Guix is a package manager that is currently limited at 2619 packages [1]

NixOS is a GNU/Linux distro which uses the Nix package manager (makes package
management reliable and reproducible. It provides atomic upgrades and
rollbacks, side-by-side installation of multiple versions of a package, multi-
user package management and easy setup of build environments) and currently
provides 11630 packages [2]

Ansible/Chef/Puppet is a package manager oriented at deployment at multiple
nodes, which works with multiple GNU/Linux distros.

Vagrant is a package manager. A wrapper around Ansible/Chef/Puppet.

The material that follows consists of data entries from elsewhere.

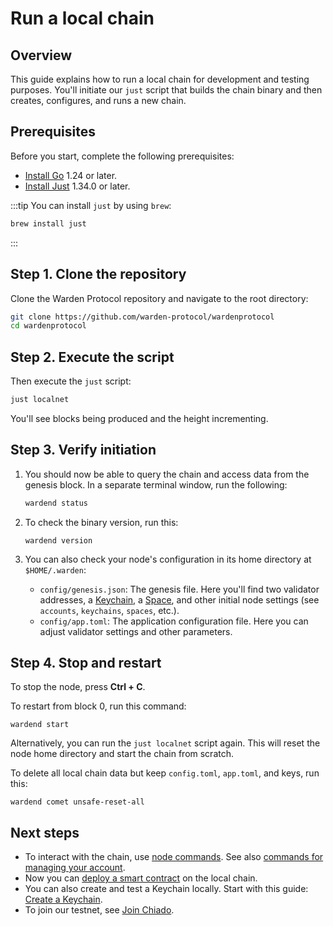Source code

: ﻿---
sidebar_position: 3
---

# Run a local chain

## Overview

This guide explains how to run a local chain for development and testing purposes. You'll initiate our `just` script that builds the chain binary and then creates, configures, and runs a new chain.

## Prerequisites

Before you start, complete the following prerequisites:

- [Install Go](https://go.dev/doc/install) 1.24 or later.
- [Install Just](https://github.com/casey/just) 1.34.0 or later.

:::tip
You can install `just` by using `brew`:
   
```bash
brew install just
```
:::

## Step 1. Clone the repository

Clone the Warden Protocol repository and navigate to the root directory:
   
```bash
git clone https://github.com/warden-protocol/wardenprotocol
cd wardenprotocol
```

## Step 2. Execute the script

Then execute the `just` script:
   
```bash
just localnet
```

You'll see blocks being produced and the height incrementing.


## Step 3. Verify initiation

1. You should now be able to query the chain and access data from the genesis block. In a separate terminal window, run the following:
   
   ```bash
   wardend status
   ```

2. To check the binary version, run this:

   ```
   wardend version
   ```

3. You can also check your node's configuration in its home directory at `$HOME/.warden`:

   - `config/genesis.json`: The genesis file. Here you'll find two validator addresses, a [Keychain](/learn/glossary#keychain), a [Space](/learn/glossary#space), and other initial node settings (see `accounts`, `keychains`, `spaces`, etc.).
   - `config/app.toml`: The application configuration file. Here you can adjust validator settings and other parameters.

## Step 4. Stop and restart

To stop the node, press **Ctrl + C**.

To restart from block 0, run this command:
   
```
wardend start
```

Alternatively, you can run the `just localnet` script again. This will reset the node home directory and start the chain from scratch.

To delete all local chain data but keep `config.toml`, `app.toml`, and keys, run this:

```
wardend comet unsafe-reset-all
```

## Next steps

- To interact with the chain, use [node commands](node-commands). See also [commands for managing your account](/build-an-app/set-up-a-warden-account#useful-node-commands).
- Now you can [deploy a smart contract](/category/deploy-smart-contracts-on-warden) on the local chain.
- You can also create and test a Keychain locally. Start with this guide: [Create a Keychain](/build-a-keychain/operate-a-keychain/create-a-keychain).
- To join our testnet, see [Join Chiado](chiado-testnet/join-chiado).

My understanding is that I can fix all problems with NixOS, with the caveat
that I'm limited to NixOS, so I can't Nix on a Debian or Ubuntu or Redhat.

Assuming the adoption of NixOS isn't a constraint, why should I bother to
learn Ansible/Chef/Puppet and Vagrant?

And if Ansible/Chef/Puppet are still worth learning (and please comment why)
besides NixOS, is there any reason to learn Vagrant as well?

[1]
[http://www.gnu.org/software/guix/packages/](http://www.gnu.org/software/guix/packages/)

[2]
[https://nixos.org/nixos/packages.html](https://nixos.org/nixos/packages.html)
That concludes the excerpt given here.